I have set a dire level of challenge in my late D&D4 adventures, and no player died ever. And I can tell you, I'm not a piece of cake when GM-ing Gamist. Not that I delight in PK, but if the engine of the game is driven by the risk of death, not being able to die makes the game a bit less interesting, don't you think?

The myth of competition between players seems to me as having been such a red herring to the 3.5 and 4th designers that nodding to this has flushed all life out of the game. When you have rules that emphasize cooperative play and fluff text openly disallowing competition, why would you want to reach a total balance in addition? So. Sounds like what is considered as "having an opportunity to shine" has more or less become "look, that's for your skill, Step on Up, bud!". This is not what I call Step on Up. I love combos, I love the slight discrepancies in rules that allow you to grin and say "look, I'm doing that, and that and now I use this and look, look... KA-BOOOOM, see you in Hell". I remember having designed a healing skill build in Guild Wars. This build allowed me to heal almost instantly 130% more than any other healers. During the two weeks before it was nerfed, I've had my share of glory.

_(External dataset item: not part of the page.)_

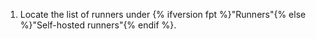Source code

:  1. Locate the list of runners under {% ifversion fpt %}"Runners"{% else %}"Self-hosted runners"{% endif %}.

Now, I didn't complain about the nerf, that's part of the sport you know. In OD&D or the totally unbalanced AD&D2, the nerf came as a GM's fiat or a new houserule bending and we all were happy with that. I have no solution really but I say, if all choices are equal, why is D&D offering a choice? It's not. And tell me, where is the Step on Up then? Gone. What you have as a spare notion of "fun" is waiting for your turn to shine and pray that the adventure has been designed good enough to provide your character its due "spotlight time". The result looks similar but gut-less, strategy-less and... Fun-less.

Jasper Flick

This reminds me of the recent thread [3.x/4e] Encounter XPs are not a reward, they are a pacing mechanism. It touches the issue of non-challenge as well.

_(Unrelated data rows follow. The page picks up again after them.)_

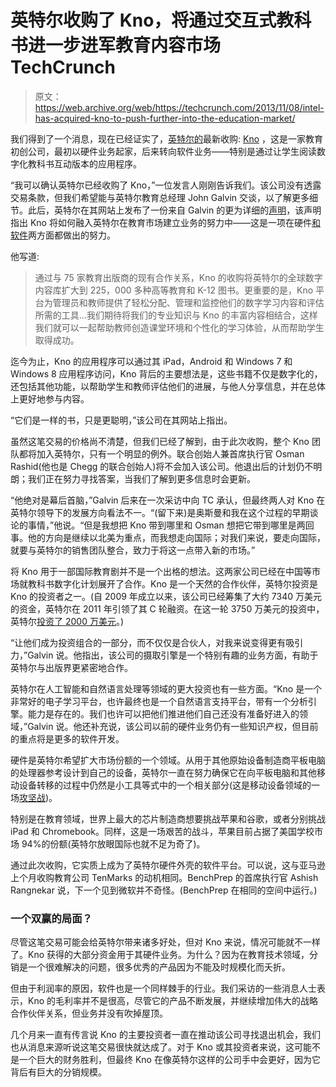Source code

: # 英特尔收购了 Kno，将通过交互式教科书进一步进军教育内容市场 TechCrunch

> 原文：<https://web.archive.org/web/https://techcrunch.com/2013/11/08/intel-has-acquired-kno-to-push-further-into-the-education-market/>

我们得到了一个消息，现在已经证实了，[英特尔的](https://web.archive.org/web/20230111053603/http://intel.com/)最新收购: [Kno](https://web.archive.org/web/20230111053603/http://www.kno.com/) ，这是一家教育初创公司，最初以硬件业务起家，后来转向软件业务——特别是通过让学生阅读数字化教科书互动版本的应用程序。

“我可以确认英特尔已经收购了 Kno，”一位发言人刚刚告诉我们。该公司没有透露交易条款，但我们希望能与英特尔教育总经理 John Galvin 交谈，以了解更多细节。此后，英特尔在其网站上发布了一份来自 Galvin 的更为详细的[声明](https://web.archive.org/web/20230111053603/http://blogs.intel.com/csr/2013/11/intel-education-welcomes-kno-to-the-family/)，该声明指出 Kno 将如何融入英特尔在教育市场建立业务的努力中——这是一项在硬件[和软件](http)两方面都做出的努力。

他写道:

> 通过与 75 家教育出版商的现有合作关系，Kno 的收购将英特尔的全球数字内容库扩大到 225，000 多种高等教育和 K-12 图书。更重要的是，Kno 平台为管理员和教师提供了轻松分配、管理和监控他们的数字学习内容和评估所需的工具…我们期待将我们的专业知识与 Kno 的丰富内容相结合，这样我们就可以一起帮助教师创造课堂环境和个性化的学习体验，从而帮助学生取得成功。

迄今为止，Kno 的应用程序可以通过其 iPad，Android 和 Windows 7 和 Windows 8 应用程序访问，Kno 背后的主要想法是，这些书籍不仅是数字化的，还包括其他功能，以帮助学生和教师评估他们的进展，与他人分享信息，并在总体上更好地参与内容。

“它们是一样的书，只是更聪明，”该公司在其网站上指出。

虽然这笔交易的价格尚不清楚，但我们已经了解到，由于此次收购，整个 Kno 团队都将加入英特尔，只有一个明显的例外。联合创始人兼首席执行官 Osman Rashid(他也是 Chegg 的联合创始人)将不会加入该公司。他退出后的计划仍不明朗；我们正在努力寻找答案，当我们了解到更多信息时会更新。

“他绝对是幕后首脑，”Galvin 后来在一次采访中向 TC 承认，但最终两人对 Kno 在英特尔领导下的发展方向看法不一。“(留下来)是奥斯曼和我在这个过程的早期谈论的事情，”他说。“但是我想把 Kno 带到哪里和 Osman 想把它带到哪里是两回事。他的方向是继续以北美为重点，而我想走向国际；对我们来说，要走向国际，就要与英特尔的销售团队整合，致力于将这一点带入新的市场。”

将 Kno 用于一部国际教育剧并不是一个出格的想法。这两家公司已经在中国等市场就教科书数字化计划展开了合作。Kno 是一个天然的合作伙伴，英特尔投资是 Kno 的投资者之一。(自 2009 年成立以来，该公司已经筹集了大约 7340 万美元的资金，英特尔在 2011 年引领了其 C 轮融资。在这一轮 3750 万美元的投资中，英特尔[投资了 2000 万美元](https://web.archive.org/web/20230111053603/http://www.intc.com/releasedetail.cfm?ReleaseID=564961)。)

“让他们成为投资组合的一部分，而不仅仅是合伙人，对我来说变得更有吸引力，”Galvin 说。他指出，该公司的摄取引擎是一个特别有趣的业务方面，有助于英特尔与出版界更紧密地合作。

英特尔在人工智能和自然语言处理等领域的更大投资也有一些方面。“Kno 是一个非常好的电子学习平台，也许最终也是一个自然语言支持平台，带有一个分析引擎。能力是存在的。我们也许可以把他们推进他们自己还没有准备好进入的领域，”Galvin 说。他还补充说，该公司以前的硬件业务仍有一些知识产权，但目前的重点将是更多的软件开发。

硬件是英特尔希望扩大市场份额的一个领域。从用于其他原始设备制造商平板电脑的处理器参考设计到自己的设备，英特尔一直在努力确保它在向平板电脑和其他移动设备转移的过程中仍然是小工具等式中的一个相关部分(这是移动设备领域的一场[攻坚战](https://web.archive.org/web/20230111053603/http://seekingalpha.com/article/1749312-intel-is-making-steady-progress-in-tablets-but-smartphone-progress-seems-a-distant-hope))。

特别是在教育领域，世界上最大的芯片制造商想要挑战苹果和谷歌，或者分别挑战 iPad 和 Chromebook。同样，这是一场艰苦的战斗，苹果目前占据了美国学校市场 94%的份额(英特尔放眼国际也就不足为奇了)。

通过此次收购，它实质上成为了英特尔硬件外壳的软件平台。可以说，这与亚马逊上个月收购教育公司 TenMarks 的动机相同。BenchPrep 的首席执行官 Ashish Rangnekar 说，下一个见到微软并不奇怪。(BenchPrep 在相同的空间中运行。)

### 一个双赢的局面？

尽管这笔交易可能会给英特尔带来诸多好处，但对 Kno 来说，情况可能就不一样了。Kno 获得的大部分资金用于其硬件业务。为什么？因为在教育技术领域，分销是一个很难解决的问题，很多优秀的产品因为不能及时规模化而夭折。

但由于利润率的原因，软件也是一个同样棘手的行业。我们采访的一些消息人士表示，Kno 的毛利率并不是很高，尽管它的产品不断发展，并继续增加伟大的战略合作伙伴关系，但业务并没有吹掉屋顶。

几个月来一直有传言说 Kno 的主要投资者一直在推动该公司寻找退出机会，我们也从消息来源听说这笔交易很快就达成了。对于 Kno 或其投资者来说，这可能不是一个巨大的财务胜利，但最终 Kno 在像英特尔这样的公司手中会更好，因为它背后有巨大的分销规模。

I see no "your chance to step on up, bud" in D&D 4e, I see "nobody is useless" and "you can choose a few different tactical flavors of combatant". Mind you, in that regard it works great. It's a well-oiled encounter machine, family friendly, without teeth. If you ask me, the engine of the game absolutely isn't driven by the risk of death or competition. It's driven by living the hack&slash fantasy dream.

Now I must add that the most straightforward way to rack up the difficulty is simply postponing extended rests. The first encounter of a sequence will never be tough. It'll only get interesting past the fourth encounter or so.

What's interesting is that your explicit examples of joy come from pre-game character optimization. Creating a character build that works great, then showing it off during play. Is this the focus of your interest, or just part of a broader scope?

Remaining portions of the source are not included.